In the wake of the disaster I ran out to Fry’s and purchased a replacement drive. Wow, drives are cheap now. I haven’t bought a hard drive in ages it seems. I was able to snag a 3TB 7200RPM SATA 6GB/s for $99 (without shopping around). 1TB drives as cheap as $40 bucks, damn! Even the 2TB hybrid-SSD drive was only $100 dollars.

Here is where the fun really begins. Since I had a shiny new, and massive, drive should I just do a fresh install and migrate to the new drive? Should I just toss it in as storage and rock on. Or, should I do a fresh install of ClearOS 7 that just recently dropped? I opted for a clean ClearOS 7 install. Sadly I feel it still hasn’t come very far from when I tried it back in Beta. It installed flawlessly this time and in a fairly decent amount of time. No issues with the quad-gigabit PCI-e network adapter which was nice. The thing that I noticed overall that worked out of the box with zero issues was the server sending email. My ISP blocks port 25 and I found ClearOS 6 to be a pain in the ass to get it to send mail, in fact I was unsuccessful in my attempts (I do not want to use my ISP as a relay). With 7 I was able to change the settings very easily to use GMail servers with no problems. However but it was not by any means a smooth configuration process. In fact I write this from my ClearOS 6.6 network, I booted back into the old drive (I didn’t wipe it!). I had nothing but problems trying to get Flexshares to work over the network, mainly because Samba was being a bitch. OpenLDAP and Samba were not playing nice. I am gathering from all the research and tweaking conf files that I installed some modules in an “incorrect” order. I found a post somewhere that mentioned the SMTP module was required to get Flexshares working 100%. WTF?

Anyways after some thinking I decided what I was going to do. I am currently transferring all my Plex media to the new 3TB drive where it will live. I am going to use one of the 80GBs as a torrent scratch disk (to prevent future catastrophes), and the other 80GB or 160GB as the new ClearOS 7 drive. Then I’ll migrate whats left to the 3TB for storage and wipe the other drives. Seven in all, about 5TB of space. I am thinking of playing with ClearOS 7 as a virtual box to get it right before getting dirty. I have one year before 6 goes EOL for support/updates. No problem.

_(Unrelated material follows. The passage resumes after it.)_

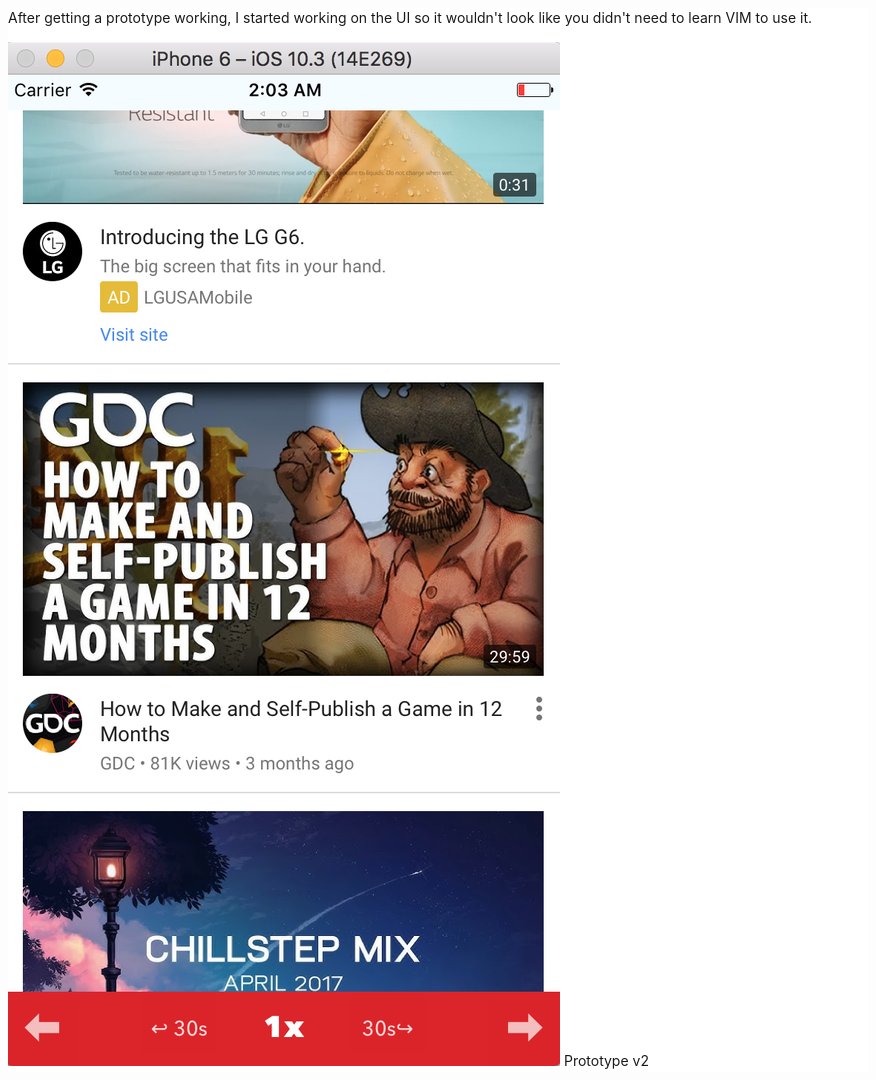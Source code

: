 After getting a prototype working, I started working on the UI so it wouldn't look like you didn't need to learn VIM to use it.

 ![screen-2.png](../_resources/e0b59828510f0e53a432543ee5958810.png)
Prototype v2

Double your speed double your fun

I was at one of my in-laws neighbors homes the other day, he needed some help setting up Rabbit.TV and his Chromecast. I had never heard of Rabbit.TV, while it is cheap, $10 for the year, I found it very hokey and very difficult to navigate. Plus I believe it just links you to all the free content, but places it all in one convenient spot – I don’t know and not the point.

When I was all finished he asked if I wanted an extra cable modem he had. He had been mailed the modem in error or ended up not needing it after he bought it, I can’t remember which. I hesitated at first as I really need to stop collecting ewaste, but I took it and I am glad I did. I looked it up when I got home, nothing fancy just a Motorola SB6141. I was using a Ubee DDM3513 at the time. I originally has some Motorola Dinosaur but it had died, the Ubee is what was given to us in its stead. I haven’t had a lot of issues but I do feel it was sluggish at time. Not evidence to back it up thats just the overall feeling I was given from The Family. They two modems are both DOCSIS 3.0 the difference is (that would make a difference) that the SB6141 can handle “channel bonding of up to eight downstream channels and four upstream channels” (up to 300 Mbps downstream, 100 Mbps upstream). The Ubee is 4/4 (up to 171Mbps downstream, 122Mbps upstream). I Googled the hell out of the Motorola for a few hours and I came up with a lot of posts and forum comments on the performance. Most people advertised they were getting a higher Mbps with the SB6141 than other modems for their current speed tier (hitting 12Mbps on a 6Mbps account for example). So I decided to swap the modems out.

It actually went very smoothly, on Comcast’s side. I connected the new modem (SB6141) in place of the Ubee and plugged my netbook directly into it. It connected to the net within about 3 minutes or so. When I transferred the modem to the server/router is when I hit a snag. My ClearOS box wouldn’t grab a new IP address from the modem. If I watched it closely I could see it get the local 192.168.100.10 address, then drop it, then switch to the ISP public and then drop it 10 seconds later. Then I got to stare at the spinning loading logo forever. The netbook would grab it no problem every time. I power cycled the modem and the server/router many times, made no difference. I even tried cloning the MAC of the netbook on the server/router, it did take the clone but it made no difference either. What worked for me was to delete the ethernet card under “IP settings”. Mine is eth11 so I just deleted eth11 and then added it back in again. Voila it worked.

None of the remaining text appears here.